START Given records
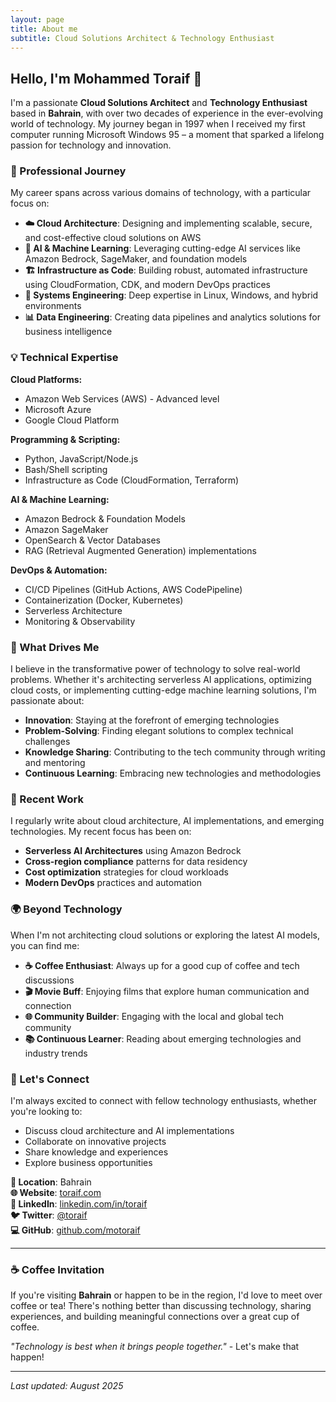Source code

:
 ```yaml
---
layout: page
title: About me
subtitle: Cloud Solutions Architect & Technology Enthusiast
---
```


## Hello, I'm Mohammed Toraif 👋

I'm a passionate **Cloud Solutions Architect** and **Technology Enthusiast** based in **Bahrain**, with over two decades of experience in the ever-evolving world of technology. My journey began in 1997 when I received my first computer running Microsoft Windows 95 – a moment that sparked a lifelong passion for technology and innovation.

### 🚀 Professional Journey

My career spans across various domains of technology, with a particular focus on:

- **☁️ Cloud Architecture**: Designing and implementing scalable, secure, and cost-effective cloud solutions on AWS
- **🤖 AI & Machine Learning**: Leveraging cutting-edge AI services like Amazon Bedrock, SageMaker, and foundation models
- **🏗️ Infrastructure as Code**: Building robust, automated infrastructure using CloudFormation, CDK, and modern DevOps practices
- **🔧 Systems Engineering**: Deep expertise in Linux, Windows, and hybrid environments
- **📊 Data Engineering**: Creating data pipelines and analytics solutions for business intelligence

### 💡 Technical Expertise

**Cloud Platforms:**
- Amazon Web Services (AWS) - Advanced level
- Microsoft Azure
- Google Cloud Platform

**Programming & Scripting:**
- Python, JavaScript/Node.js
- Bash/Shell scripting
- Infrastructure as Code (CloudFormation, Terraform)

**AI & Machine Learning:**
- Amazon Bedrock & Foundation Models
- Amazon SageMaker
- OpenSearch & Vector Databases
- RAG (Retrieval Augmented Generation) implementations

**DevOps & Automation:**
- CI/CD Pipelines (GitHub Actions, AWS CodePipeline)
- Containerization (Docker, Kubernetes)
- Serverless Architecture
- Monitoring & Observability

### 🌟 What Drives Me

I believe in the transformative power of technology to solve real-world problems. Whether it's architecting serverless AI applications, optimizing cloud costs, or implementing cutting-edge machine learning solutions, I'm passionate about:

- **Innovation**: Staying at the forefront of emerging technologies
- **Problem-Solving**: Finding elegant solutions to complex technical challenges
- **Knowledge Sharing**: Contributing to the tech community through writing and mentoring
- **Continuous Learning**: Embracing new technologies and methodologies

### 📝 Recent Work

I regularly write about cloud architecture, AI implementations, and emerging technologies. My recent focus has been on:

- **Serverless AI Architectures** using Amazon Bedrock
- **Cross-region compliance** patterns for data residency
- **Cost optimization** strategies for cloud workloads
- **Modern DevOps** practices and automation

### 🌍 Beyond Technology

When I'm not architecting cloud solutions or exploring the latest AI models, you can find me:

- **☕ Coffee Enthusiast**: Always up for a good cup of coffee and tech discussions
- **🎬 Movie Buff**: Enjoying films that explore human communication and connection
- **🌐 Community Builder**: Engaging with the local and global tech community
- **📚 Continuous Learner**: Reading about emerging technologies and industry trends

### 🤝 Let's Connect

I'm always excited to connect with fellow technology enthusiasts, whether you're looking to:

- Discuss cloud architecture and AI implementations
- Collaborate on innovative projects
- Share knowledge and experiences
- Explore business opportunities

**📍 Location**: Bahrain  
**🌐 Website**: [toraif.com](https://toraif.com)  
**💼 LinkedIn**: [linkedin.com/in/toraif](https://www.linkedin.com/in/toraif/)  
**🐦 Twitter**: [@toraif](https://twitter.com/toraif)  
**💻 GitHub**: [github.com/motoraif](https://github.com/motoraif)

---

### ☕ Coffee Invitation

If you're visiting **Bahrain** or happen to be in the region, I'd love to meet over coffee or tea! There's nothing better than discussing technology, sharing experiences, and building meaningful connections over a great cup of coffee.

*"Technology is best when it brings people together."* - Let's make that happen!

---

*Last updated: August 2025*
END Given records
_To do_
When you repeat the material, keep every word exact and drop the pictures.

_Expected output_
Source code

:
 ```yaml
---
layout: page
title: About me
subtitle: Cloud Solutions Architect & Technology Enthusiast
---
```


## Hello, I'm Mohammed Toraif 👋

I'm a passionate **Cloud Solutions Architect** and **Technology Enthusiast** based in **Bahrain**, with over two decades of experience in the ever-evolving world of technology. My journey began in 1997 when I received my first computer running Microsoft Windows 95 – a moment that sparked a lifelong passion for technology and innovation.

### 🚀 Professional Journey

My career spans across various domains of technology, with a particular focus on:

- **☁️ Cloud Architecture**: Designing and implementing scalable, secure, and cost-effective cloud solutions on AWS
- **🤖 AI & Machine Learning**: Leveraging cutting-edge AI services like Amazon Bedrock, SageMaker, and foundation models
- **🏗️ Infrastructure as Code**: Building robust, automated infrastructure using CloudFormation, CDK, and modern DevOps practices
- **🔧 Systems Engineering**: Deep expertise in Linux, Windows, and hybrid environments
- **📊 Data Engineering**: Creating data pipelines and analytics solutions for business intelligence

### 💡 Technical Expertise

**Cloud Platforms:**
- Amazon Web Services (AWS) - Advanced level
- Microsoft Azure
- Google Cloud Platform

**Programming & Scripting:**
- Python, JavaScript/Node.js
- Bash/Shell scripting
- Infrastructure as Code (CloudFormation, Terraform)

**AI & Machine Learning:**
- Amazon Bedrock & Foundation Models
- Amazon SageMaker
- OpenSearch & Vector Databases
- RAG (Retrieval Augmented Generation) implementations

**DevOps & Automation:**
- CI/CD Pipelines (GitHub Actions, AWS CodePipeline)
- Containerization (Docker, Kubernetes)
- Serverless Architecture
- Monitoring & Observability

### 🌟 What Drives Me

I believe in the transformative power of technology to solve real-world problems. Whether it's architecting serverless AI applications, optimizing cloud costs, or implementing cutting-edge machine learning solutions, I'm passionate about:

- **Innovation**: Staying at the forefront of emerging technologies
- **Problem-Solving**: Finding elegant solutions to complex technical challenges
- **Knowledge Sharing**: Contributing to the tech community through writing and mentoring
- **Continuous Learning**: Embracing new technologies and methodologies

### 📝 Recent Work

I regularly write about cloud architecture, AI implementations, and emerging technologies. My recent focus has been on:

- **Serverless AI Architectures** using Amazon Bedrock
- **Cross-region compliance** patterns for data residency
- **Cost optimization** strategies for cloud workloads
- **Modern DevOps** practices and automation

### 🌍 Beyond Technology

When I'm not architecting cloud solutions or exploring the latest AI models, you can find me:

- **☕ Coffee Enthusiast**: Always up for a good cup of coffee and tech discussions
- **🎬 Movie Buff**: Enjoying films that explore human communication and connection
- **🌐 Community Builder**: Engaging with the local and global tech community
- **📚 Continuous Learner**: Reading about emerging technologies and industry trends

### 🤝 Let's Connect

I'm always excited to connect with fellow technology enthusiasts, whether you're looking to:

- Discuss cloud architecture and AI implementations
- Collaborate on innovative projects
- Share knowledge and experiences
- Explore business opportunities

**📍 Location**: Bahrain  
**🌐 Website**: [toraif.com](https://toraif.com)  
**💼 LinkedIn**: [linkedin.com/in/toraif](https://www.linkedin.com/in/toraif/)  
**🐦 Twitter**: [@toraif](https://twitter.com/toraif)  
**💻 GitHub**: [github.com/motoraif](https://github.com/motoraif)

---

### ☕ Coffee Invitation

If you're visiting **Bahrain** or happen to be in the region, I'd love to meet over coffee or tea! There's nothing better than discussing technology, sharing experiences, and building meaningful connections over a great cup of coffee.

*"Technology is best when it brings people together."* - Let's make that happen!

---

*Last updated: August 2025*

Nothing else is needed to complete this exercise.